**ACTIVITY:** The entries below hold a line with "2. Change directory" and a line with "- size of the". Return those lines and all that lie between them, exactly and only.

**RECORDS FOR THIS TASK:**
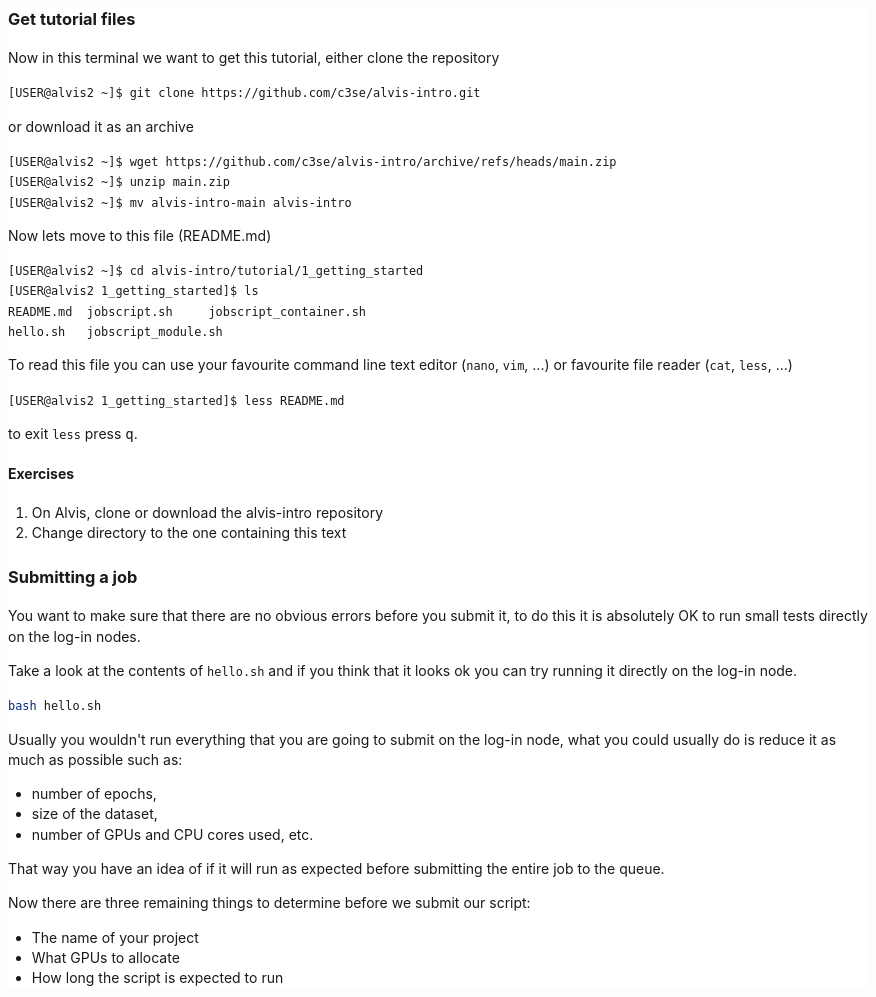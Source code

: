 ### Get tutorial files
Now in this terminal we want to get this tutorial, either clone the repository
```bash
[USER@alvis2 ~]$ git clone https://github.com/c3se/alvis-intro.git
```
or download it as an archive
```bash
[USER@alvis2 ~]$ wget https://github.com/c3se/alvis-intro/archive/refs/heads/main.zip
[USER@alvis2 ~]$ unzip main.zip
[USER@alvis2 ~]$ mv alvis-intro-main alvis-intro
```

Now lets move to this file (README.md)
```bash
[USER@alvis2 ~]$ cd alvis-intro/tutorial/1_getting_started
[USER@alvis2 1_getting_started]$ ls
README.md  jobscript.sh		jobscript_container.sh
hello.sh   jobscript_module.sh
```

To read this file you can use your favourite command line text editor (`nano`,
`vim`, ...) or favourite file reader (`cat`, `less`, ...)
```bash
[USER@alvis2 1_getting_started]$ less README.md
```
to exit `less` press <kbd>q</kbd>.

#### Exercises
1. On Alvis, clone or download the alvis-intro repository
2. Change directory to the one containing this text

### Submitting a job
You want to make sure that there are no obvious errors before you submit it, to
do this it is absolutely OK to run small tests directly on the log-in nodes.

Take a look at the contents of `hello.sh` and if you think that it looks ok you
can try running it directly on the log-in node.
```bash
bash hello.sh
```

Usually you wouldn't run everything that you are going to submit on the log-in
node, what you could usually do is reduce it as much as possible such as:

 - number of epochs,
 - size of the dataset,
 - number of GPUs and CPU cores used, etc.

That way you have an idea of if it will run as expected before submitting the
entire job to the queue.

Now there are three remaining things to determine before we submit our script:
- The name of your project
- What GPUs to allocate
- How long the script is expected to run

**SOLUTION TO THE PROBLEM:**
2. Change directory to the one containing this text

### Submitting a job
You want to make sure that there are no obvious errors before you submit it, to
do this it is absolutely OK to run small tests directly on the log-in nodes.

Take a look at the contents of `hello.sh` and if you think that it looks ok you
can try running it directly on the log-in node.
```bash
bash hello.sh
```

Usually you wouldn't run everything that you are going to submit on the log-in
node, what you could usually do is reduce it as much as possible such as:

 - number of epochs,
 - size of the dataset,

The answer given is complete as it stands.